Ses sentiments dédoublent les miens, en plus faible, comme la seconde image du spath d’Islande.

« Il est rassurant, répète Laure, décidément miraculée de la glotte. Vous autres hommes, vous croyez toujours que les durs l’emportent. Mais sauf quelques-unes qui s’en mordent les doigts, ensuite, les femmes préfèrent vivre avec les petits doux, pour leur sécurité. Ça ne change pas. »

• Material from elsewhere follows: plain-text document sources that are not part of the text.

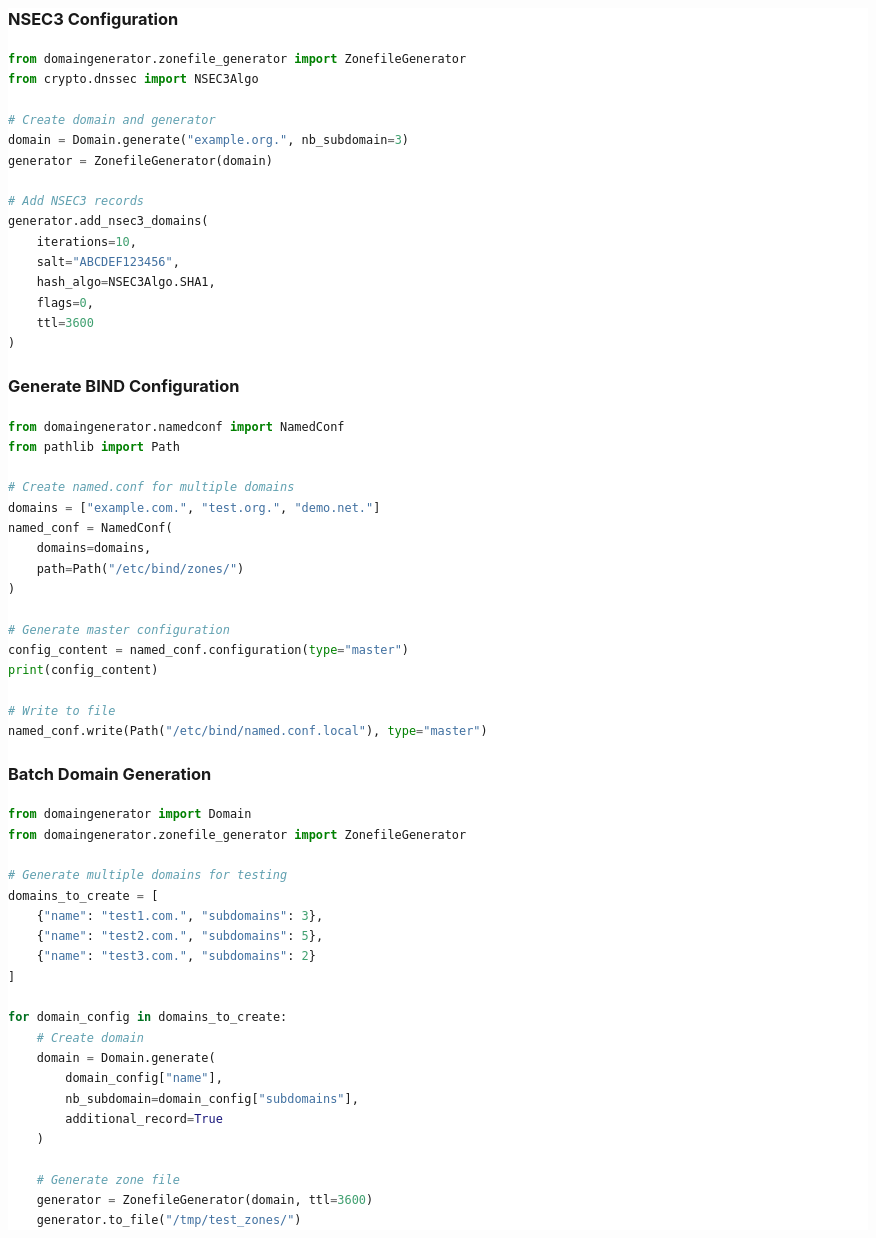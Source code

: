 ### NSEC3 Configuration

```python
from domaingenerator.zonefile_generator import ZonefileGenerator
from crypto.dnssec import NSEC3Algo

# Create domain and generator
domain = Domain.generate("example.org.", nb_subdomain=3)
generator = ZonefileGenerator(domain)

# Add NSEC3 records
generator.add_nsec3_domains(
    iterations=10,
    salt="ABCDEF123456",
    hash_algo=NSEC3Algo.SHA1,
    flags=0,
    ttl=3600
)
```

### Generate BIND Configuration

```python
from domaingenerator.namedconf import NamedConf
from pathlib import Path

# Create named.conf for multiple domains
domains = ["example.com.", "test.org.", "demo.net."]
named_conf = NamedConf(
    domains=domains,
    path=Path("/etc/bind/zones/")
)

# Generate master configuration
config_content = named_conf.configuration(type="master")
print(config_content)

# Write to file
named_conf.write(Path("/etc/bind/named.conf.local"), type="master")
```

### Batch Domain Generation

```python
from domaingenerator import Domain
from domaingenerator.zonefile_generator import ZonefileGenerator

# Generate multiple domains for testing
domains_to_create = [
    {"name": "test1.com.", "subdomains": 3},
    {"name": "test2.com.", "subdomains": 5},
    {"name": "test3.com.", "subdomains": 2}
]

for domain_config in domains_to_create:
    # Create domain
    domain = Domain.generate(
        domain_config["name"],
        nb_subdomain=domain_config["subdomains"],
        additional_record=True
    )
    
    # Generate zone file
    generator = ZonefileGenerator(domain, ttl=3600)
    generator.to_file("/tmp/test_zones/")
```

Commentaire typiquement Hombourg, polyvalent et, pour qui l’ignorerait, valable. Je ne dois point sur l’heure avoir l’air d’un petit doux. Laure crie :

« Bruno, tu es passé chez grand-mère ? »

Le fond du jardin ne paraît pas plus enthousiaste que moi, dont le rôle est ici usurpé. Mais nous glissons vers la grille et traversons mollement la rue ravagée par les jeux de billes ; nous nous retrouvons dans le capharnaüm où Mamette gît, le chef soutenu par trois oreillers. Laure se penche sur sa mère qui, de surcroît, devient sourde ; elle crie :

« Odile et Bruno viennent te dire bonjour. Odile et Bruno… »

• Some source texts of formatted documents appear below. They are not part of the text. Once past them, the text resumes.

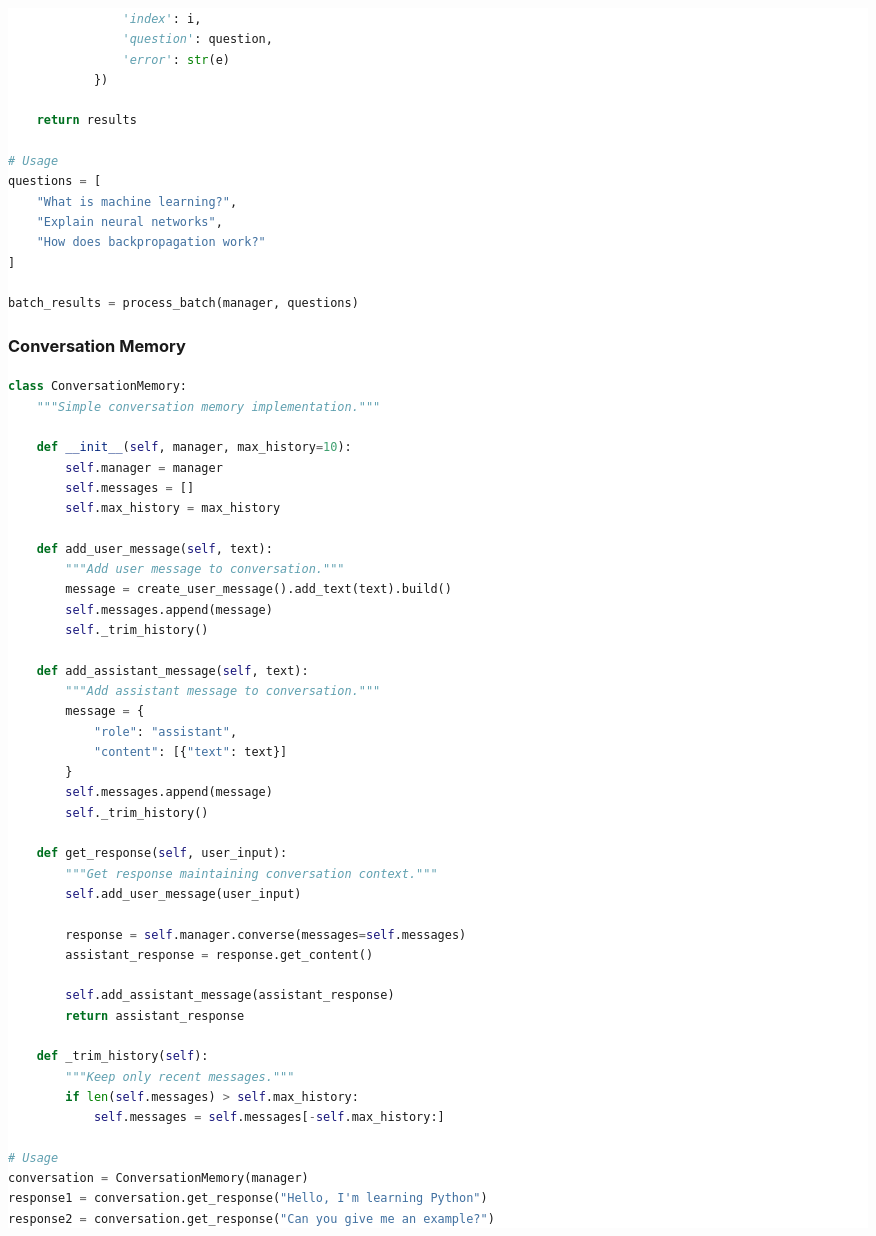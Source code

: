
 ```python
                'index': i,
                'question': question,
                'error': str(e)
            })
    
    return results

# Usage
questions = [
    "What is machine learning?",
    "Explain neural networks",
    "How does backpropagation work?"
]

batch_results = process_batch(manager, questions)
```

### Conversation Memory

```python
class ConversationMemory:
    """Simple conversation memory implementation."""
    
    def __init__(self, manager, max_history=10):
        self.manager = manager
        self.messages = []
        self.max_history = max_history
    
    def add_user_message(self, text):
        """Add user message to conversation."""
        message = create_user_message().add_text(text).build()
        self.messages.append(message)
        self._trim_history()
    
    def add_assistant_message(self, text):
        """Add assistant message to conversation."""
        message = {
            "role": "assistant",
            "content": [{"text": text}]
        }
        self.messages.append(message)
        self._trim_history()
    
    def get_response(self, user_input):
        """Get response maintaining conversation context."""
        self.add_user_message(user_input)
        
        response = self.manager.converse(messages=self.messages)
        assistant_response = response.get_content()
        
        self.add_assistant_message(assistant_response)
        return assistant_response
    
    def _trim_history(self):
        """Keep only recent messages."""
        if len(self.messages) > self.max_history:
            self.messages = self.messages[-self.max_history:]

# Usage
conversation = ConversationMemory(manager)
response1 = conversation.get_response("Hello, I'm learning Python")
response2 = conversation.get_response("Can you give me an example?")
```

On pèse sur la conjonction. Mme Hombourg ouvre un œil, le darde sur Bruno qui, le nez au vent, flaire son approbation, forcément tacite ; elle le darde sur Odile gênée, déroutée comme une immigrante. Elle bave un peu, fait de vains efforts, lâche un mot pour un autre. Nous finissons par entendre :

« Leblé… Lebléyennerpe…

— Oui, c’est la petite Lebleye, dit Laure encourageante.

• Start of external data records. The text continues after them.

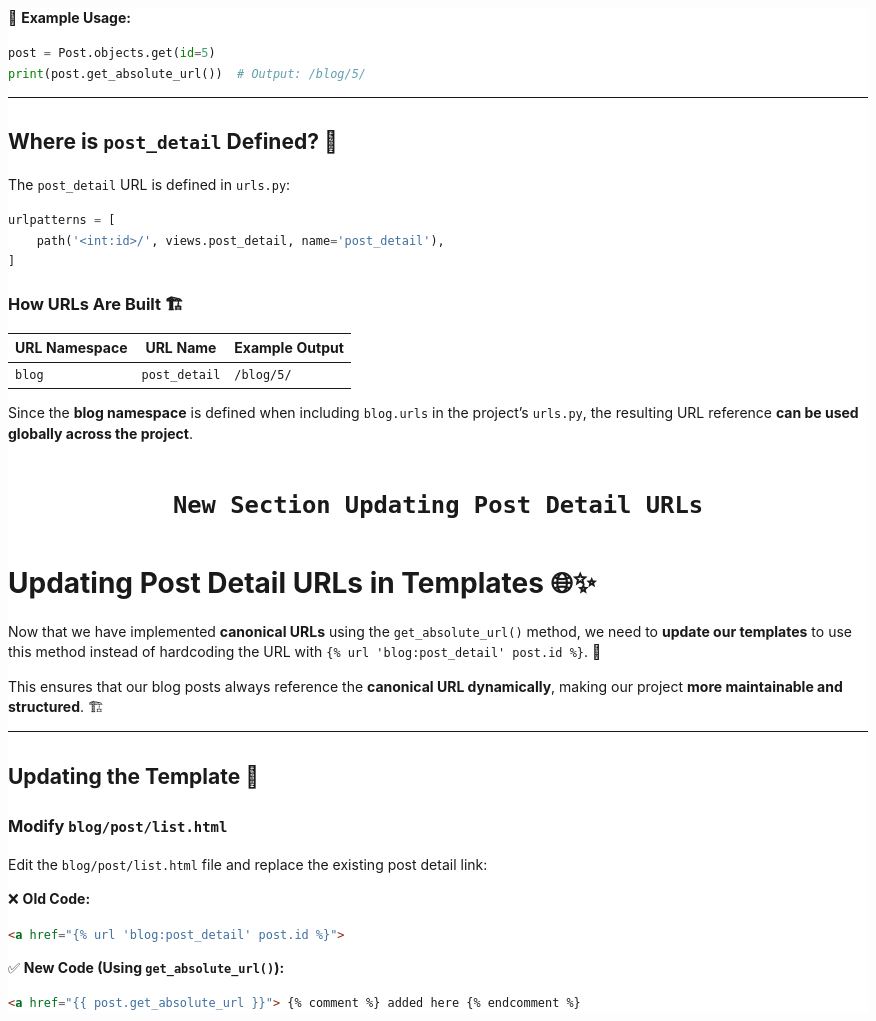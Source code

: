 📌 **Example Usage:**
```python
post = Post.objects.get(id=5)
print(post.get_absolute_url())  # Output: /blog/5/
```

---

## **Where is `post_detail` Defined? 📌**
The `post_detail` URL is defined in `urls.py`:
```python
urlpatterns = [
    path('<int:id>/', views.post_detail, name='post_detail'),
]
```

### **How URLs Are Built** 🏗️
| URL Namespace | URL Name | Example Output |
|--------------|---------|---------------|
| `blog`       | `post_detail` | `/blog/5/` |

Since the **blog namespace** is defined when including `blog.urls` in the project’s `urls.py`, the resulting URL reference **can be used globally across the project**.

<div align="center">

# `New Section Updating Post Detail URLs`

</div>

# **Updating Post Detail URLs in Templates** 🌐✨

Now that we have implemented **canonical URLs** using the `get_absolute_url()` method, we need to **update our templates** to use this method instead of hardcoding the URL with `{% url 'blog:post_detail' post.id %}`. 🎯

This ensures that our blog posts always reference the **canonical URL dynamically**, making our project **more maintainable and structured**. 🏗️

---

## **Updating the Template** 📝

### **Modify `blog/post/list.html`**
Edit the `blog/post/list.html` file and replace the existing post detail link:

❌ **Old Code:**
```html
<a href="{% url 'blog:post_detail' post.id %}">
```
✅ **New Code (Using `get_absolute_url()`):**
```html
<a href="{{ post.get_absolute_url }}"> {% comment %} added here {% endcomment %}
```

— Le blé en herbe ! » éructe enfin Mamette. Elle referme les yeux et Bruno s’écarte assez vite : il n’a pas du tout goûté cette pauvre astuce. Odile murmure qu’on l’attend chez elle. Nous repassons la rue, sur les talons les uns des autres. Bruno se réinstalle au volant, tandis que Laure — à mon avis c’est une erreur — embrasse Odile et qu’Odile, plus perspicace, me serre la main en disant :

« Je vous le renvoie tout de suite. »

La voiture démarre. Allons, ça ira peut-être, cette enfant n’a l’air ni pressée ni conquérante. Nous aurons tout le temps de lui faire passer son examen. Nous voulons bien d’elle, mais il faut qu’elle comprenne son rôle, qui, dans cette maison, cette famille, ce système tout construit, sera de s’intégrer, non de soustraire. S’il peut y ajouter, Bruno ne peut rien perdre de ses affections : elles sont sa réussite. À cette condition, sans hâte, sans date, oui, ça peut aller, nous arrangerons ça en temps utile, quand Bruno aura une véritable situation en main, quand il aura fait son service, après de suffisantes, de charmantes fiançailles qui pourraient bien avoir un côté blanc-crème comme on n’en fait plus…

« Eh bien, Daniel, vous rêvez, vous restez planté là ? » dit Laure, me tirant par le bras.